A customer chooses imported goods at a cross-border e-commerce experience center in Hangzhou, Zhejiang province, on April 17. [Photo provided to China Daily] |
Look out Gucci and Prada. China's zest for Western products, which has made it the leading market for luxury goods since 2012, is moving downstream.
Michael DeSimone realized it when he and colleagues toured a warehouse loaded with items destined for China. "We expected the Michael Kors designer handbags," said DeSimone, chief executive officer of e-commerce logistics handler Borderfree Inc. "What we didn't expect were the Cosco car seats."
These days it's the prosaic - pink Barbie backpacks, California almonds, Oral-B electric toothbrushes - that Chinese click on more often when they shop American purveyors. Worried about the bona fides of what is on the shelves in a country famous for knockoffs, they are looking online to the United States for reliability and brand authenticity in ordinary consumer goods. "There's a pent-up demand for the real deal," said Krista Garcia, an EMarketer Inc retail analyst. "Not just luxury but more middle-class, mainstream American brands."
Cross-border purchases by China's Web shoppers grew from less than $2 billion in 2010 to more than $20 billion in 2014, with the US the destination of choice for clothing and personal care and baby products, according to EMarketer. It predicts China's e-commerce market, which supplanted the US as the biggest in 2013, will be twice the size in five years.
That helps explain why thousands of American brands, from Converse sneakers to Crest white strips, are popping up on digital marketplaces owned by Internet giant Alibaba Group Holding Ltd and its rival JD.com Inc, and why Macy's Inc and other US retailers are using Alibaba's Alipay third-party payment service on their own websites.
On Nov 11, known as Singles Day in China and the country's biggest shopping day, Costco Wholesale Corp's shop on Alibaba's Tmall.com rang up sales of $3.5 million, according to the Chinese Web retailer, more than what seven Costcos do on an average day in the United States.
Entering China through Tmall is "a good way for us to test and learn", said Costco Chief Financial Officer Richard Galanti, who declined to disclose sales numbers. The virtual Costco for China opened in October, stocked with about 150 items, including honey, Ziploc bags and baby wipes.
Trust in US quality controls trumps second thoughts by Chinese shoppers that they may be buying goods that were made in factories in their own country, said Patrick Hoss, chief marketing officer of Voyage One, which helps US retailers sell on Tmall. Chinese know standards are higher "than for the same products that are made to be sold directly in China".

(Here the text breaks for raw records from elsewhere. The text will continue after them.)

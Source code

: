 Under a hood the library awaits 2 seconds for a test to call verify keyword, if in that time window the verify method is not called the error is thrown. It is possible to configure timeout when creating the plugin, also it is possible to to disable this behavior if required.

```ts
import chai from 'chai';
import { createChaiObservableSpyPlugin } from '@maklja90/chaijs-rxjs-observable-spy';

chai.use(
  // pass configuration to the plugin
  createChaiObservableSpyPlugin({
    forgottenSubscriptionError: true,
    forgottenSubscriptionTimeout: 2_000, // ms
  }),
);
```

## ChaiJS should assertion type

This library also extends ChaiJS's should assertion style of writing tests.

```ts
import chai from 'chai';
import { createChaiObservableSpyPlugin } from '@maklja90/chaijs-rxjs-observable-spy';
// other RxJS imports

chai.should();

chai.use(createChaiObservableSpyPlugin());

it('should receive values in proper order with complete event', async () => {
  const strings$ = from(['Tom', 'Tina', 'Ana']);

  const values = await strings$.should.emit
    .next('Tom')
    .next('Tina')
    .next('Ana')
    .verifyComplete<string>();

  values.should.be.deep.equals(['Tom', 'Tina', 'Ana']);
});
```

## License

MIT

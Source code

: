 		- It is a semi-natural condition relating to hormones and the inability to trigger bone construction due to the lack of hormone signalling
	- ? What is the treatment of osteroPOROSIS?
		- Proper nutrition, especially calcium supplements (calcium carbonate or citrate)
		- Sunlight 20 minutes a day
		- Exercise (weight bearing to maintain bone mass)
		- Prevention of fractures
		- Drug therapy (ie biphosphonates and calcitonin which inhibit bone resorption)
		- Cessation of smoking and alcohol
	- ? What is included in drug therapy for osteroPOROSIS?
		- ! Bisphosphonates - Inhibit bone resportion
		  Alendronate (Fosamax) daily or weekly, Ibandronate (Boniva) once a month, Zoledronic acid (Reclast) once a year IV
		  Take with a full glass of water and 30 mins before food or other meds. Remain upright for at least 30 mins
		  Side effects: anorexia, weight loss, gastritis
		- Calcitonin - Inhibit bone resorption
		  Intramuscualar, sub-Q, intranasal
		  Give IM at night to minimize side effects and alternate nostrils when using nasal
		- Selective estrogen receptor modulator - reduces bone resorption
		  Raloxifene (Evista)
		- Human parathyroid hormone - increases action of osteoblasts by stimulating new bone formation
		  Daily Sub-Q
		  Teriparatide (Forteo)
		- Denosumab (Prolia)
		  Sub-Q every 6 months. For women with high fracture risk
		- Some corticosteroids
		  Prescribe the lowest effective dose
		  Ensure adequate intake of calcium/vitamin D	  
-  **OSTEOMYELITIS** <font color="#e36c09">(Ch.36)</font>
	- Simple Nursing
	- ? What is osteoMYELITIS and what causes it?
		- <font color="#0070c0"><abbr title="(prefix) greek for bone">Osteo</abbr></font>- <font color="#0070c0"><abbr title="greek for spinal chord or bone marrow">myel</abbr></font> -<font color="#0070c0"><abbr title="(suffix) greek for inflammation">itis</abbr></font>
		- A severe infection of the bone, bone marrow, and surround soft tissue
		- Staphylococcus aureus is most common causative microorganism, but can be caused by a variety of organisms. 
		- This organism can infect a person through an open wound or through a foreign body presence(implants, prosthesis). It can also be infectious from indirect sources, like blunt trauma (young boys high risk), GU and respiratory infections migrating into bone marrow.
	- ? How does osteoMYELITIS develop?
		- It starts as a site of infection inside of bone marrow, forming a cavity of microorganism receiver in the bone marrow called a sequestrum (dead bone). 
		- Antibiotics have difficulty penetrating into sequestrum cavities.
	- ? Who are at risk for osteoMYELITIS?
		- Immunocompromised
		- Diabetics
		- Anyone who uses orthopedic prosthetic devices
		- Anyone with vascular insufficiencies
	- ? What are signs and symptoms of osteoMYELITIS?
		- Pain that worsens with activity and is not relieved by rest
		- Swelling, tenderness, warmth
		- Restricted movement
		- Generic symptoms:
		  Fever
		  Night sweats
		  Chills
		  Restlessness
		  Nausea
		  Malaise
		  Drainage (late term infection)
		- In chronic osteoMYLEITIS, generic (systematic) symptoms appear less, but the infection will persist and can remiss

Chen Chen, a 25-year-old who works in a Hangzhou bank, said he also likes the prices. "It was so cheap," he said after buying Costco nuts and coffee, "cheaper than food in China".
The majority of business-to-consumer online sales in China are made on Tmall and other Alibaba sites. It doesn't disclose sales data for brands or goods.
Even Amazon.com Inc is on Tmall. The Seattle-based company has eight product fulfillment centers in China but has struggled to attract shoppers, so it opened an Alibaba store, selling American products such as Remington electric shavers.
EBay Inc last week partnered with JD.com to create an online hub that resembles a US shopping mall, selling K'Nex construction toys from Hatfield, Pennsylvania, alongside strollers from Graco and Cuisinart blenders.
US stores that feared competition from counterfeits online in China learned that impostors create demand for trusted sources, said Scot Wingo, CEO of Channel Advisor Corp, which helps e-retailers navigate international logistics.
They are eager to do business in a country with 1.3 billion people. "It is the opportunity that is getting people excited and over the hump of fears about counterfeits," Wingo said.
Alibaba has had its own knockoff problems: After Chinese regulators accused it of tolerating merchants selling fakes, Chairman Jack Ma pledged to root out bogus products.
Authenticity is key for Beijing resident Wang Lingling, 46, who shuns mainland stores and buys online or in Hong Kong. She is the kind of consumer US retailers like. "The quality of food, medicine and clothes is a huge concern for me," she said, "when I shop in the local stores."